Note: the names of sequences in the alignment must match the names of the sequences in the tree.

Output

A JSON file with analysis results (http://hyphy.org/resources/json-fields.pdf).

For each tested branch the analysis will infer the appropriate number of selective regimes, and whether or not there is statistical evidence of positive selection on that branch.

A custom visualization module for viewing these results is available (see http://vision.hyphy.org/BUSTED for an example)

Tool options

--code              Which genetic code to use

--alignment         An in-frame codon alignment in one of the formats supported by HyPhy.

--tree              A phylogenetic tree (optionally annotated with {}).

--branches          Which branches should be tested for selection?
                        All [default] : test all branches

                        Internal : test only internal branches (suitable for
                        intra-host pathogen evolution for example, where terminal branches
                        may contain polymorphism data)

                        Leaves: test only terminal (leaf) branches

                        Unlabeled: if the Newick string is labeled using the {} notation,
                        test only branches without explicit labels
                        (see http://hyphy.org/tutorials/phylotree/)

--kill-zero-lengths Automatically delete internal zero-length branches for computational efficiency.

Advanced parameters
...................

--srv               Include synonymous rate variation in the model.
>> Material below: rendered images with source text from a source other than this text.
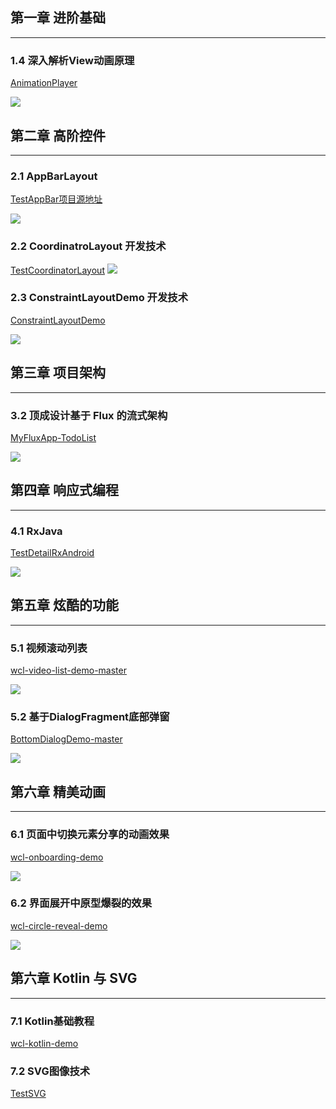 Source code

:## 第一章 进阶基础
-----------------------------------------------------
### 1.4 深入解析View动画原理

[AnimationPlayer](https://github.com/SpikeKing/AnimationPlayer)

![](https://upload-images.jianshu.io/upload_images/3304008-cd852f2445c1a990.gif?imageMogr2/auto-orient/strip)


## 第二章 高阶控件
-----------------------------------------------------

### 2.1 AppBarLayout

[TestAppBar项目源地址](https://github.com/SpikeKing/TestAppBar)

![](https://upload-images.jianshu.io/upload_images/3304008-5e577644e2f5adb1.gif?imageMogr2/auto-orient/strip)

### 2.2 CoordinatroLayout 开发技术

[TestCoordinatorLayout](https://github.com/SpikeKing/TestCoordinatorLayout)
![](https://upload-images.jianshu.io/upload_images/3304008-a22c3b4e34e87699.gif?imageMogr2/auto-orient/strip)


### 2.3 ConstraintLayoutDemo 开发技术
[ConstraintLayoutDemo](https://github.com/SpikeKing/ConstraintLayoutDemo)

![](https://upload-images.jianshu.io/upload_images/3304008-99f678e1582b0953.gif?imageMogr2/auto-orient/strip)

## 第三章 项目架构
-----------------------------------------------------

### 3.2 顶成设计基于 Flux 的流式架构

[MyFluxApp-TodoList](https://github.com/SpikeKing/MyFluxApp-TodoList)

![](https://upload-images.jianshu.io/upload_images/3304008-6c2bc30d72fb9c7d.gif?imageMogr2/auto-orient/strip)

## 第四章 响应式编程
-----------------------------------------------------

### 4.1 RxJava

[TestDetailRxAndroid](https://github.com/SpikeKing/TestDetailRxAndroid)

![](https://upload-images.jianshu.io/upload_images/3304008-a86d6ea5a61ff598.gif?imageMogr2/auto-orient/strip)

## 第五章 炫酷的功能
-----------------------------------------------------

### 5.1 视频滚动列表

[wcl-video-list-demo-master](https://github.com/SpikeKing/wcl-video-list-demo)

![](https://upload-images.jianshu.io/upload_images/3304008-0cedc5946dfd9181.gif?imageMogr2/auto-orient/strip)

### 5.2 基于DialogFragment底部弹窗

[BottomDialogDemo-master](https://github.com/SpikeKing/BottomDialogDemo)

![](https://upload-images.jianshu.io/upload_images/3304008-fb58d8fb7ccaf248.gif?imageMogr2/auto-orient/strip)

## 第六章 精美动画
-----------------------------------------------------

### 6.1 页面中切换元素分享的动画效果

[wcl-onboarding-demo](https://github.com/SpikeKing/wcl-onboarding-demo)

![](https://upload-images.jianshu.io/upload_images/3304008-7cbf2dfa62d772b9.gif?imageMogr2/auto-orient/strip)

### 6.2 界面展开中原型爆裂的效果

[wcl-circle-reveal-demo](https://github.com/SpikeKing/wcl-circle-reveal-demo)

![](https://upload-images.jianshu.io/upload_images/3304008-4b0dfc42b8074e68.gif?imageMogr2/auto-orient/strip)


## 第六章 Kotlin 与 SVG
-----------------------------------------------------

### 7.1 Kotlin基础教程
[wcl-kotlin-demo](https://github.com/SpikeKing/wcl-kotlin-demo)

### 7.2 SVG图像技术
[TestSVG](https://github.com/SpikeKing/TestSVG)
--grid-size         The number of points in the initial distributional guess for likelihood fitting.

--starting-points   The number of initial random guesses to seed rate values optimization.

--syn-rates         The number of synonymous rate classes to include in the model [1-10, default 3].

--rates             The number of non-synonymous rate classes to include in the model [1-10, default 3].

--multiple-hits     Include support for multiple nucleotide substitutions.
                    None: No correction.
                    Double: Allow double substitutions.
                    Double+Triple: Allow double and triple substitutions.

--error-sink        [Advanced experimental setting] Include a rate class to capture misalignment artifacts.

--mss               Include support for multiple synonymous rate class substitutions.

--mss-type          How to partition synonymous codons into classes.
                    Full: Each set of codons mapping to the same amino-acid class have a separate substitution rate (Valine == neutral)
                    SynREV: Each set of codons mapping to the same amino-acid class have a separate substitution rate (mean = 1)
                    SynREV2: Each pair of synonymous codons mapping to the same amino-acid class and separated by a transition have a separate substitution rate (no rate scaling))
                    SynREV2g: Each pair of synonymous codons mapping to the same amino-acid class and separated by a transition have a separate substitution rate (Valine == neutral). All between-class synonymous substitutions share a rate.
                    SynREVCodon: Each codon pair that is exchangeable gets its own substitution rate (fully estimated, mean = 1)
                    Random: Random partition (specify how many classes; largest class = neutral)
                    Empirical: Load a TSV file with an empirical rate estimate for each codon pair
                    File: Load a TSV partition from file (prompted for neutral class)
                    Codon-file: Load a TSV partition for pairs of codons from a file (prompted for neutral class)

--mss-file          File defining the model partition.

--mss-reference-rate Normalize relative to these rates.

--mss-classes       How many codon rate classes.

--mss-neutral       Designation for the neutral substitution rate.